WHAT YOU HAVE TO DO: Look through the records below, and copy out every line that holds the string "dobrze".

DATA FOR THIS EXERCISE:
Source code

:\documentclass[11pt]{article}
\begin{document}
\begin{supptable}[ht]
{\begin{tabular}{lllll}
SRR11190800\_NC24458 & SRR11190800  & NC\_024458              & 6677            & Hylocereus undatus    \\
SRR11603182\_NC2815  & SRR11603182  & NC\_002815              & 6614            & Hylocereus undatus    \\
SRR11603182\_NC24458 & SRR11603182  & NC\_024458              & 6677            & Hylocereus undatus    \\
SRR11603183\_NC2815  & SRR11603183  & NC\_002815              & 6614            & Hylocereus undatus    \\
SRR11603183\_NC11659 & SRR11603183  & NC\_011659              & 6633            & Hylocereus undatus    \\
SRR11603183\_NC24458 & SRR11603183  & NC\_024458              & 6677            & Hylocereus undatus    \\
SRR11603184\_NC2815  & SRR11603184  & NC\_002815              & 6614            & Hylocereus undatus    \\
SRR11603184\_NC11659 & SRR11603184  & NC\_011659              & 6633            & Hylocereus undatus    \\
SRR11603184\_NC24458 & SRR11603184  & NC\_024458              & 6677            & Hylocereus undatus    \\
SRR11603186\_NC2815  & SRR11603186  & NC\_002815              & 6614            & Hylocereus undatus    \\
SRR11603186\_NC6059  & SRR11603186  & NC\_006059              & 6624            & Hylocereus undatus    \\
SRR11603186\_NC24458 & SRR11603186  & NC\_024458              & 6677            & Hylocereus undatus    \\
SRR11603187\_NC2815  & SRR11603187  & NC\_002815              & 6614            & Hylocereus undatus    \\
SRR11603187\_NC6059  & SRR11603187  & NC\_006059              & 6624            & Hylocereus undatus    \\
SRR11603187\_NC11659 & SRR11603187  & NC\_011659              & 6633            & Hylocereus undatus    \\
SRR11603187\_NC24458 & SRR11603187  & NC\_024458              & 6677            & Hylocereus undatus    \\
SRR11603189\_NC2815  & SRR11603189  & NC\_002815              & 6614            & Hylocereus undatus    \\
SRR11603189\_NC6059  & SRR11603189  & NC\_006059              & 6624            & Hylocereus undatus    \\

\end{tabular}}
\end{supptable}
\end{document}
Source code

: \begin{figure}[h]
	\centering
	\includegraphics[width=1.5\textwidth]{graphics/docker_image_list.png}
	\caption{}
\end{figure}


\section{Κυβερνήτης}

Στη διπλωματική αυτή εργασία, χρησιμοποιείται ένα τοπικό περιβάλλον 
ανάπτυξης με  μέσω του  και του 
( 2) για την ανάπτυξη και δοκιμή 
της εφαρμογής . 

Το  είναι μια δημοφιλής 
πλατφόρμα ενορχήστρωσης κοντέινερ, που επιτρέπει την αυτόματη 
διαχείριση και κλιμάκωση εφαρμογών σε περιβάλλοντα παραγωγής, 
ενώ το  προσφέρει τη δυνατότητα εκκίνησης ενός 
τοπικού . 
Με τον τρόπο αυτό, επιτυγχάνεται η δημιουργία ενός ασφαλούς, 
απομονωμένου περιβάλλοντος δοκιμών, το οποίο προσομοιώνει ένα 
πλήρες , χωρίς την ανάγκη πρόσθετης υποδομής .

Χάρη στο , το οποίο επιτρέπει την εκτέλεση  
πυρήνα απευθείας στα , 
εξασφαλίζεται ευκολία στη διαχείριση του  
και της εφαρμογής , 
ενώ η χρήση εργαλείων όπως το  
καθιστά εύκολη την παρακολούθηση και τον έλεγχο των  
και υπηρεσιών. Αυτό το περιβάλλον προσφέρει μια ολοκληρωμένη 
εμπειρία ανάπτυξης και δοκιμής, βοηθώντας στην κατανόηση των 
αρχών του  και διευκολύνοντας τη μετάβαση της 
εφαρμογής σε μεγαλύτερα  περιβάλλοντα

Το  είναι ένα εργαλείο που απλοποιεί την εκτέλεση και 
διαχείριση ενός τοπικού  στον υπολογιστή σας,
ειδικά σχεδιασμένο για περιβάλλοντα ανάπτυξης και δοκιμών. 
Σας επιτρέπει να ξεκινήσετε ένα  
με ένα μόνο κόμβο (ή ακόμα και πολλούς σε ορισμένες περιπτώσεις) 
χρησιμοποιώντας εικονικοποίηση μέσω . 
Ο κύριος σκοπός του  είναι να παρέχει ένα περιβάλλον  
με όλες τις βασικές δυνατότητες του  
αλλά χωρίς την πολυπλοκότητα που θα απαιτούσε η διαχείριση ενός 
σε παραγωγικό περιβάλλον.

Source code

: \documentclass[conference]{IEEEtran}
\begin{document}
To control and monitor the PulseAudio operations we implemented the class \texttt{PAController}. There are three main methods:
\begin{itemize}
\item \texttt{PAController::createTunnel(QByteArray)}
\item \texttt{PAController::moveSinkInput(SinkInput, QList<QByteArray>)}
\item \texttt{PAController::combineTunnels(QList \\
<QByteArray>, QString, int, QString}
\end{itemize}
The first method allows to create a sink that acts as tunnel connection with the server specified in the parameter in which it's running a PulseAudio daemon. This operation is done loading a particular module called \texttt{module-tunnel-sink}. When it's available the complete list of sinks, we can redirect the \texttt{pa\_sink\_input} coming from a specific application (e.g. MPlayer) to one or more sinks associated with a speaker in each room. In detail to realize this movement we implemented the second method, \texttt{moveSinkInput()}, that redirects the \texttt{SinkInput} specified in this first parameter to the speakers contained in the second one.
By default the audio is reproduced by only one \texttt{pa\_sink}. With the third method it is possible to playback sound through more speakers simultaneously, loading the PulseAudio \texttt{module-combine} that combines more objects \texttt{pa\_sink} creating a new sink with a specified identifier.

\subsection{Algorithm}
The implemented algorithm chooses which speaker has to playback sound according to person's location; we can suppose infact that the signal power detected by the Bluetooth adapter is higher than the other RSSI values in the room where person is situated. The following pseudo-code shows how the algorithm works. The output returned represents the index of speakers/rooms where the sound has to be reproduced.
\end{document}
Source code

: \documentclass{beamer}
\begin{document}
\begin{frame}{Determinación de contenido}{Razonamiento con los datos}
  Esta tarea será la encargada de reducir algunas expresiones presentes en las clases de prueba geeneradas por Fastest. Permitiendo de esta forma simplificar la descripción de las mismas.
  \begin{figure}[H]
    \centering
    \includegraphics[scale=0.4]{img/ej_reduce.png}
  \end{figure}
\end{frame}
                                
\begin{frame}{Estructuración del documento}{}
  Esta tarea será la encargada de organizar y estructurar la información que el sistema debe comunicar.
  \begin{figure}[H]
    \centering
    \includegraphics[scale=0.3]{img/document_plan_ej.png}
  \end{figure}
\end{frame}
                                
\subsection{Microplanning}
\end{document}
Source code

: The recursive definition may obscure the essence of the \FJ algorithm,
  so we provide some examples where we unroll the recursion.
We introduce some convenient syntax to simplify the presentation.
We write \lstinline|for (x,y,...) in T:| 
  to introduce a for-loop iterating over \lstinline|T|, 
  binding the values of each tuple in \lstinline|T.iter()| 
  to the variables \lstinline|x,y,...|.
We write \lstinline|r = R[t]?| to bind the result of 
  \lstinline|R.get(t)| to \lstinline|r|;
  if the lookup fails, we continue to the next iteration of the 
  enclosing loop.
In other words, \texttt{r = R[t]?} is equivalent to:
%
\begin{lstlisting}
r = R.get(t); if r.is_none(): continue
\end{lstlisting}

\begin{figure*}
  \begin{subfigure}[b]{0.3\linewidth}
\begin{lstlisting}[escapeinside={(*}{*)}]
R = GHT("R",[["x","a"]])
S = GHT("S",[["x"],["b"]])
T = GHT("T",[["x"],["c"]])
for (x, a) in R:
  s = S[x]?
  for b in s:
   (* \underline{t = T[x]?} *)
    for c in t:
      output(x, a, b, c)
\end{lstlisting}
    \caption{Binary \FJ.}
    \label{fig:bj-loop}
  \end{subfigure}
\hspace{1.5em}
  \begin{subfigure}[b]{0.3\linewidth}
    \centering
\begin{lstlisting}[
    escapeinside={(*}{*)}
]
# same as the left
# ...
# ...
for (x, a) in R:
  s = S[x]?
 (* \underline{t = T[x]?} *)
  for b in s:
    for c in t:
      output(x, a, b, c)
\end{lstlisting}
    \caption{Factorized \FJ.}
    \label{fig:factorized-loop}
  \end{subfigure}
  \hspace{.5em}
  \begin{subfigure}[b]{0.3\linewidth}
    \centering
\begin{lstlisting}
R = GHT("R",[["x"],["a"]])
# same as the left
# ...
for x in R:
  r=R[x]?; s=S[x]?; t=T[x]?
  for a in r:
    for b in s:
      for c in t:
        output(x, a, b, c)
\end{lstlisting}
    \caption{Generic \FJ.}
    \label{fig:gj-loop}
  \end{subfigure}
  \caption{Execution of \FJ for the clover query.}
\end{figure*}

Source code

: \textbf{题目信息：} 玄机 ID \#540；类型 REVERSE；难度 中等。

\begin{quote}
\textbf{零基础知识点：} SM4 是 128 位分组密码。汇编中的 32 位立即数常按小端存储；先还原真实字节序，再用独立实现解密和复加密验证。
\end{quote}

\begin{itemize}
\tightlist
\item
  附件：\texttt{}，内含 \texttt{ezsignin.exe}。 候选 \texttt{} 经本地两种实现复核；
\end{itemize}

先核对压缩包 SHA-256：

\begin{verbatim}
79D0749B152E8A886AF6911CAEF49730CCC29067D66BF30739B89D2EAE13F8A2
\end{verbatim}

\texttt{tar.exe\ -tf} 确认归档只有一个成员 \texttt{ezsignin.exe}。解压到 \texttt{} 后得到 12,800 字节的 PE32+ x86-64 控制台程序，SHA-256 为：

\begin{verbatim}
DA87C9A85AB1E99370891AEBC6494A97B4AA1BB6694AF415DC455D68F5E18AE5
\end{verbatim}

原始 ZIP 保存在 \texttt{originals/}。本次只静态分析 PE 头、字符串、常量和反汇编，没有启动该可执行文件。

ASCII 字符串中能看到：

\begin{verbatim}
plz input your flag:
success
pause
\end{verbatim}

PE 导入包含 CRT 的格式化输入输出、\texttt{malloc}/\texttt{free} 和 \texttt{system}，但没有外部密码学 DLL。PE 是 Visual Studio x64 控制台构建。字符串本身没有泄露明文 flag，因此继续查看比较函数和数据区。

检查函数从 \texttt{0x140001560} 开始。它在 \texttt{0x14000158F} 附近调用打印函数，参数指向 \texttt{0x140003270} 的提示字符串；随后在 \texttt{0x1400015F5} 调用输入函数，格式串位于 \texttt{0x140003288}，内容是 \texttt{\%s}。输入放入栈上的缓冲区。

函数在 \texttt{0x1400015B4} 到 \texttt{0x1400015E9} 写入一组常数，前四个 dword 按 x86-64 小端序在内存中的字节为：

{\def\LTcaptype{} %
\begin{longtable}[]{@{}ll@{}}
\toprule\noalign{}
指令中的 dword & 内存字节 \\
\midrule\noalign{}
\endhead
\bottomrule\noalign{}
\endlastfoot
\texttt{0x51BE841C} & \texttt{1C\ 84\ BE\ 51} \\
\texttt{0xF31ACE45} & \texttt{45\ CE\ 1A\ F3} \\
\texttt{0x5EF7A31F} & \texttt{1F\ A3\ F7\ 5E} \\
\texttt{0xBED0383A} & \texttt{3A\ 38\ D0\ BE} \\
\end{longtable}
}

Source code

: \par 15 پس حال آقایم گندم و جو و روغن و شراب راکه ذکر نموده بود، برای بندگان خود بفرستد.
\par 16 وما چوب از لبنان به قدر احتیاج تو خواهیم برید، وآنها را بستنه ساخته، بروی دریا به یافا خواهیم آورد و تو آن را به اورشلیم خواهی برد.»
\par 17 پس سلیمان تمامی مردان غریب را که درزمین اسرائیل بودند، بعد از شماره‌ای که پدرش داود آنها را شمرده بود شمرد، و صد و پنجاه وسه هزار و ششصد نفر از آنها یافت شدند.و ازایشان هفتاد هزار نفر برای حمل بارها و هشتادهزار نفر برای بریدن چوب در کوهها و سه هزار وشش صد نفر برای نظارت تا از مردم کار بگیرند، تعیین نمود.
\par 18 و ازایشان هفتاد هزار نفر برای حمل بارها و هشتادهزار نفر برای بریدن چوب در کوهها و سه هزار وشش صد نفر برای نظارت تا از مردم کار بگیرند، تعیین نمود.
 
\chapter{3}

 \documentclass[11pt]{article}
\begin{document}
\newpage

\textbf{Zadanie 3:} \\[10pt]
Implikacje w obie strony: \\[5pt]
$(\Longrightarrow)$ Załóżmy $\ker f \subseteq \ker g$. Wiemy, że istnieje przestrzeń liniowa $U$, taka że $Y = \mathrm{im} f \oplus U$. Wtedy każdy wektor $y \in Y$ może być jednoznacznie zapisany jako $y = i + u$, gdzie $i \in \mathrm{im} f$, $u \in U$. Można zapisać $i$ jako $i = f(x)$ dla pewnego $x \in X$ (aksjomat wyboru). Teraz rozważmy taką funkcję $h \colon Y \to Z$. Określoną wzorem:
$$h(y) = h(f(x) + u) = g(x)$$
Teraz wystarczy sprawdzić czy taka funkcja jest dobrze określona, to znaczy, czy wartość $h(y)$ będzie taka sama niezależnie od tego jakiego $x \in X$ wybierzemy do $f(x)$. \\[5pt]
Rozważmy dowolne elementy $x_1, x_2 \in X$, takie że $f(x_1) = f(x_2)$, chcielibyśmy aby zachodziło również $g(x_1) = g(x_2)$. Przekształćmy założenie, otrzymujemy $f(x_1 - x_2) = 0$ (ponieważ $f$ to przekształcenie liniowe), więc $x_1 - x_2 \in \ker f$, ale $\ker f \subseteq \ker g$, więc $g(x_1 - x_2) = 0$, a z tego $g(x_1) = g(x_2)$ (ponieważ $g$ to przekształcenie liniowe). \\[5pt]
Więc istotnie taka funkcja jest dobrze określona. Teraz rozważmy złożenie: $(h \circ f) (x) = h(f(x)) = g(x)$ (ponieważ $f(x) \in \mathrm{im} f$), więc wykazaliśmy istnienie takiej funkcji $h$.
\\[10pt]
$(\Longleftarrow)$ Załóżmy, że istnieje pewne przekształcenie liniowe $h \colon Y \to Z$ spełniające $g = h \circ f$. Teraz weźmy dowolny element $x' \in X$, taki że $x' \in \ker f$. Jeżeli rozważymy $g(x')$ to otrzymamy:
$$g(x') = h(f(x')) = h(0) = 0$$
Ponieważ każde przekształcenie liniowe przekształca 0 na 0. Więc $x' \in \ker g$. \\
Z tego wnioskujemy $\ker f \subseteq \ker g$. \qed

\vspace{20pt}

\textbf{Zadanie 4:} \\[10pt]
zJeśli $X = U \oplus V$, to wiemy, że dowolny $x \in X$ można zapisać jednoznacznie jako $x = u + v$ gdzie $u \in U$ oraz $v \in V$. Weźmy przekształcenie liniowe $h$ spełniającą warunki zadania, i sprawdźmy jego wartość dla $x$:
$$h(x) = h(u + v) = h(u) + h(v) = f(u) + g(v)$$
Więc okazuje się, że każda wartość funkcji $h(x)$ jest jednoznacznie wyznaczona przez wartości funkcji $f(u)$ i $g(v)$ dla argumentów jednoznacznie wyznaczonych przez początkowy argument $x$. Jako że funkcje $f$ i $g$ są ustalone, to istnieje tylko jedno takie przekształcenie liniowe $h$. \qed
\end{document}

RESULT OF THE TASK:
Teraz wystarczy sprawdzić czy taka funkcja jest dobrze określona, to znaczy, czy wartość $h(y)$ będzie taka sama niezależnie od tego jakiego $x \in X$ wybierzemy do $f(x)$. \\[5pt]
Więc istotnie taka funkcja jest dobrze określona. Teraz rozważmy złożenie: $(h \circ f) (x) = h(f(x)) = g(x)$ (ponieważ $f(x) \in \mathrm{im} f$), więc wykazaliśmy istnienie takiej funkcji $h$.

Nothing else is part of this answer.